То, что непонятно, но познаваемо разумом, – постепенно вытесняется в литературе за пределы цивилизации, которые та постепенно переходит: на чем и основаны сюжеты. Пройдем по текстам того же Дойла: «Затерянный мир» (1912) – динозавры в амазонской сельве; «Ужас поднебесья» (1913) – чудовищные небесные твари, чьими жертвами становятся авиаторы; «Когда Земля вскрикнула» (1928) – сама планета оказывается живым существом, в чем можно убедиться, пробурив толщу ее коры; а «Ужас расселины Голубого Джона» (1910) – это подземное же доисторическое существо, обитающее в самой что ни на есть Англии, в Дербишире. А уж морские-то глубины и вовсе скрывают всё, что угодно: о том свидетельствуют и Дойл, и Уэллс, и Киплинг. Небесная высь, морская бездна, чужая страна и собственное далекое прошлое – всё страшит, привлекает и неожиданно оказывается совсем рядом. Классический ряд завершает, вероятно, повесть Уэллса «Игрок в крокет» (1936). О духе первобытного человека, который пробудился после археологических раскопок на Каиновом болоте, мог написать кто угодно в предшествующие полвека; но только Уэллс уничтожил грань времен: нет никакой разницы между древним духом злобы и ненависти – и современным нацизмом. «Чужое» оказывается своим, слишком своим; сверхъестественное возвращается к своим истокам и становится метафорой[90].

Век разума позволил познать многое, и наука сняла завесу многих тайн. Тем интереснее примеры – их не так много, но есть, – когда наука не разрушает чудо, но создает его. «Фиаско в Лос-Амигосе» Дойла (1892): двенадцать тысяч вольт на электрическом стуле не убивают преступника, но делают его неуязвимым и бессмертным.
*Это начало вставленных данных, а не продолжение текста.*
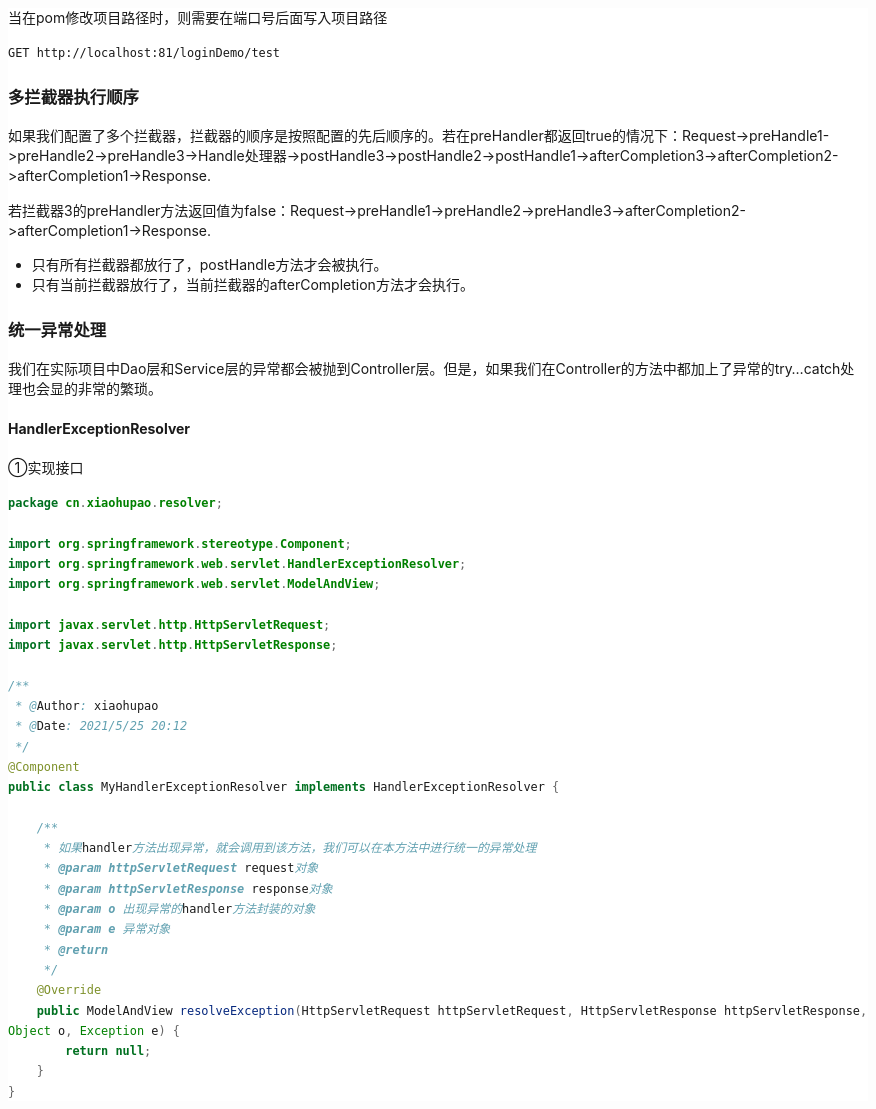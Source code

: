 当在pom修改项目路径时，则需要在端口号后面写入项目路径

```tex
GET http://localhost:81/loginDemo/test 
```

### 多拦截器执行顺序

如果我们配置了多个拦截器，拦截器的顺序是按照配置的先后顺序的。若在preHandler都返回true的情况下：Request->preHandle1->preHandle2->preHandle3->Handle处理器->postHandle3->postHandle2->postHandle1->afterCompletion3->afterCompletion2->afterCompletion1->Response.

若拦截器3的preHandler方法返回值为false：Request->preHandle1->preHandle2->preHandle3->afterCompletion2->afterCompletion1->Response.

* 只有所有拦截器都放行了，postHandle方法才会被执行。
* 只有当前拦截器放行了，当前拦截器的afterCompletion方法才会执行。

### 统一异常处理

​		我们在实际项目中Dao层和Service层的异常都会被抛到Controller层。但是，如果我们在Controller的方法中都加上了异常的try…catch处理也会显的非常的繁琐。

#### HandlerExceptionResolver

①实现接口

```java
package cn.xiaohupao.resolver;

import org.springframework.stereotype.Component;
import org.springframework.web.servlet.HandlerExceptionResolver;
import org.springframework.web.servlet.ModelAndView;

import javax.servlet.http.HttpServletRequest;
import javax.servlet.http.HttpServletResponse;

/**
 * @Author: xiaohupao
 * @Date: 2021/5/25 20:12
 */
@Component
public class MyHandlerExceptionResolver implements HandlerExceptionResolver {

    /**
     * 如果handler方法出现异常，就会调用到该方法，我们可以在本方法中进行统一的异常处理
     * @param httpServletRequest request对象
     * @param httpServletResponse response对象
     * @param o 出现异常的handler方法封装的对象
     * @param e 异常对象
     * @return
     */
    @Override
    public ModelAndView resolveException(HttpServletRequest httpServletRequest, HttpServletResponse httpServletResponse, Object o, Exception e) {
        return null;
    }
}
```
Печальный рассказ Киплинга «Беспроволочный телеграф» (1902): во время испытания радиоприемника в умирающего аптекаря вселяется – через радиоволны? – душа умирающего аптекаря и великого поэта Джона Китса, который пишет одно из самых проникновенных своих стихотворений.

Следующая ступенька: в одном и том же тексте могут сочетаться чудеса мнимые и подлинные. «Чудо», сотворенное европейцами в «Копях царя Соломона»– лунное затмение – четыре года спустя (1889) аукнется в романе Марка Твена: «янки из Коннектикута при дворе короля Артура» спасется только благодаря столь же своевременному затмению Солнца. Я бы счел это простым совпадением, но то, что в обоих книгах есть колдуны подлинные, «туземные» (Гагула и Мерлин), чья деятельность едва не приводит к гибели героев, – это уж случайностью никак не назовешь, только влиянием[91]. Для скептика Твена важно, что победа в конце концов остается за средневековой Церковью и магией Мерлина: прогрессорская деятельность Хэнка Моргана обречена с самого начала, несмотря на временные успехи.
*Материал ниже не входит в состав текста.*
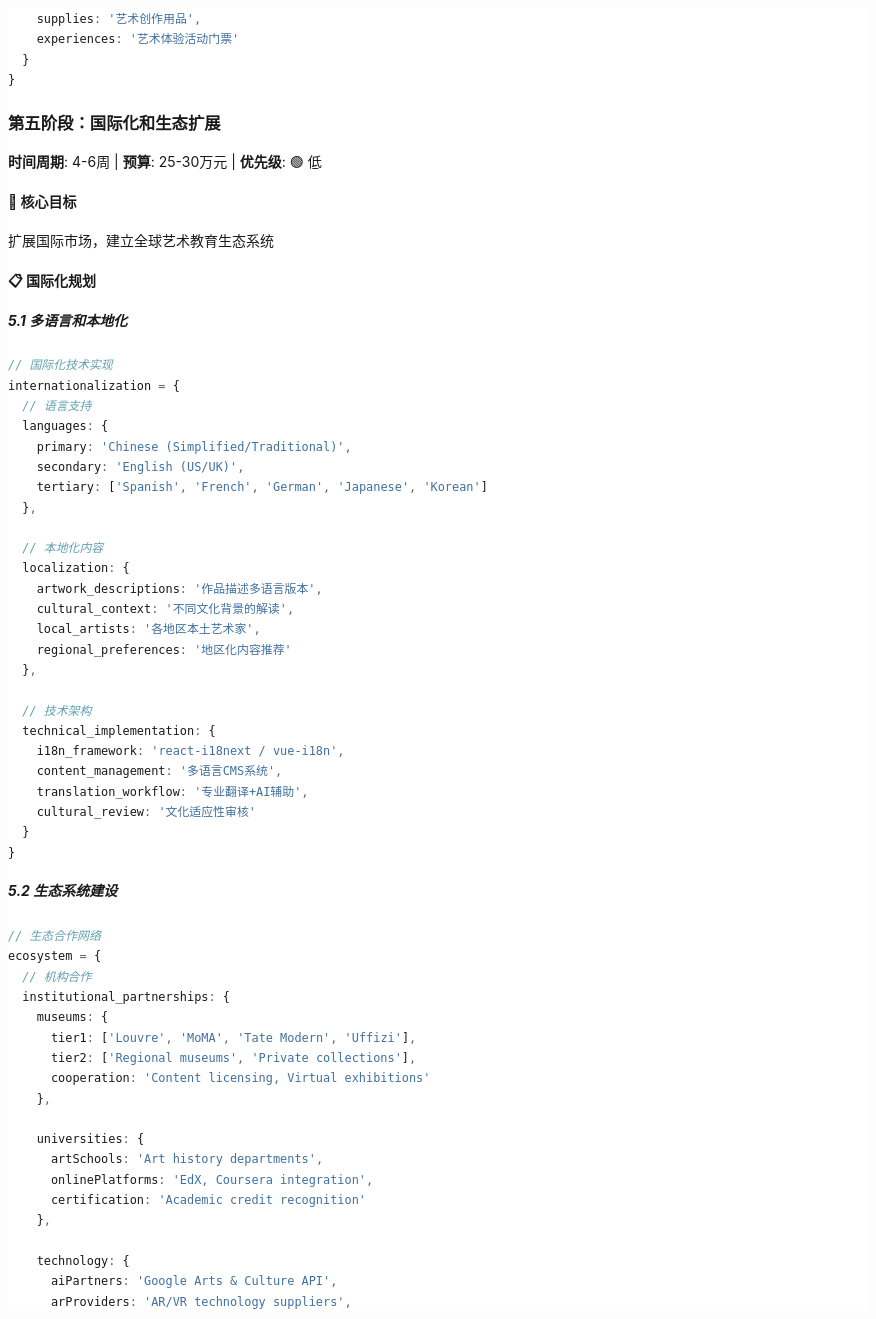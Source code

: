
 ```typescript
    supplies: '艺术创作用品',
    experiences: '艺术体验活动门票'
  }
}
```

### 第五阶段：国际化和生态扩展
**时间周期**: 4-6周 | **预算**: 25-30万元 | **优先级**: 🟢 低

#### 🎯 核心目标
扩展国际市场，建立全球艺术教育生态系统

#### 📋 国际化规划

##### 5.1 多语言和本地化
```typescript
// 国际化技术实现
internationalization = {
  // 语言支持
  languages: {
    primary: 'Chinese (Simplified/Traditional)',
    secondary: 'English (US/UK)',
    tertiary: ['Spanish', 'French', 'German', 'Japanese', 'Korean']
  },
  
  // 本地化内容
  localization: {
    artwork_descriptions: '作品描述多语言版本',
    cultural_context: '不同文化背景的解读',
    local_artists: '各地区本土艺术家',
    regional_preferences: '地区化内容推荐'
  },
  
  // 技术架构
  technical_implementation: {
    i18n_framework: 'react-i18next / vue-i18n',
    content_management: '多语言CMS系统',
    translation_workflow: '专业翻译+AI辅助',
    cultural_review: '文化适应性审核'
  }
}
```

##### 5.2 生态系统建设
```typescript
// 生态合作网络
ecosystem = {
  // 机构合作
  institutional_partnerships: {
    museums: {
      tier1: ['Louvre', 'MoMA', 'Tate Modern', 'Uffizi'],
      tier2: ['Regional museums', 'Private collections'],
      cooperation: 'Content licensing, Virtual exhibitions'
    },
    
    universities: {
      artSchools: 'Art history departments',
      onlinePlatforms: 'EdX, Coursera integration',
      certification: 'Academic credit recognition'
    },
    
    technology: {
      aiPartners: 'Google Arts & Culture API',
      arProviders: 'AR/VR technology suppliers',
```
И, наконец, чудо как таковое: рассказчик уэллсовской «Правды о Пайкрафте» (1903) делится с толстяком омерзительным рецептом прабабушки-индуски, и Пайкрафт вправду теряет вес – взлетает к потолку…
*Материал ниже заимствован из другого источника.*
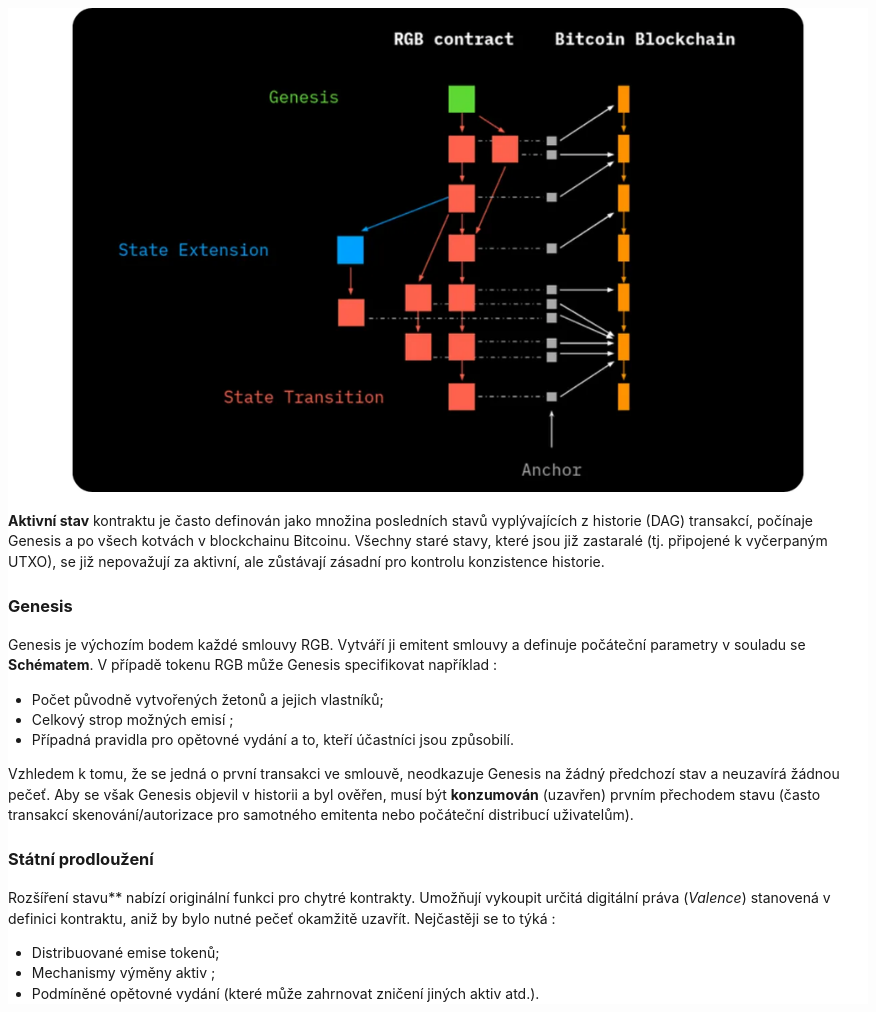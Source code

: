 ![RGB-Bitcoin](assets/fr/064.webp)

**Aktivní stav** kontraktu je často definován jako množina posledních stavů vyplývajících z historie (DAG) transakcí, počínaje Genesis a po všech kotvách v blockchainu Bitcoinu. Všechny staré stavy, které jsou již zastaralé (tj. připojené k vyčerpaným UTXO), se již nepovažují za aktivní, ale zůstávají zásadní pro kontrolu konzistence historie.

### Genesis

Genesis je výchozím bodem každé smlouvy RGB. Vytváří ji emitent smlouvy a definuje počáteční parametry v souladu se **Schématem**. V případě tokenu RGB může Genesis specifikovat například :


- Počet původně vytvořených žetonů a jejich vlastníků;
- Celkový strop možných emisí ;
- Případná pravidla pro opětovné vydání a to, kteří účastníci jsou způsobilí.

Vzhledem k tomu, že se jedná o první transakci ve smlouvě, neodkazuje Genesis na žádný předchozí stav a neuzavírá žádnou pečeť. Aby se však Genesis objevil v historii a byl ověřen, musí být **konzumován** (uzavřen) prvním přechodem stavu (často transakcí skenování/autorizace pro samotného emitenta nebo počáteční distribucí uživatelům).

### Státní prodloužení

Rozšíření stavu** nabízí originální funkci pro chytré kontrakty. Umožňují vykoupit určitá digitální práva (*Valence*) stanovená v definici kontraktu, aniž by bylo nutné pečeť okamžitě uzavřít. Nejčastěji se to týká :


- Distribuované emise tokenů;
- Mechanismy výměny aktiv ;
- Podmíněné opětovné vydání (které může zahrnovat zničení jiných aktiv atd.).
Снова Индия; но не она одна. В конце XIX века не менее часто встречается магия Египта, знакомого куда лучше (во всяком случае, дольше) и служащего перевалочным пунктом от легендарной Атлантиды к цивилизациям античности. Надо ли напоминать, что Атлантиду снова начинают активно искать именно в эти десятилетия?..

От разумно устроенного, хотя и очень странного мира – к чуду, не объяснимому ничем: вот диапазон колониальной прозы, полностью отразившийся в современной фантастике. Что же касается фэнтези, то на нее более прочих повлияли Хаггард и Киплинг – и если из романов Хаггарда вырос целый поджанр, то книги Киплинга… Однако не будем забегать вперед.

вернуться

90

А задолго до «Игрока» Брэм Стокер соединил все мыслимые штампы колониальной прозы в «Логове Белого Червя» (1911): тут и подземное чудовище, и древняя магия в сердце Англии, и отвратительный сластолюбивый негр…

вернуться

91

Сравните «Похитителей бриллиантов» Луи Буссенара – роман, опубликованный за год до «Копей»: у рационалистичного француза сверхъестественное отсутствует в принципе, пусть даже туземцы считают считают волю богов причиной гибели сокровищ кафрских королей. А Чарльз Годдард и Джек Лондон в «Сердцах трех» (1916, опубл. 1918), образце изящного эпигонства, возвращаются к хаггардовской схеме: мнимые чудеса и подлинные пророчества.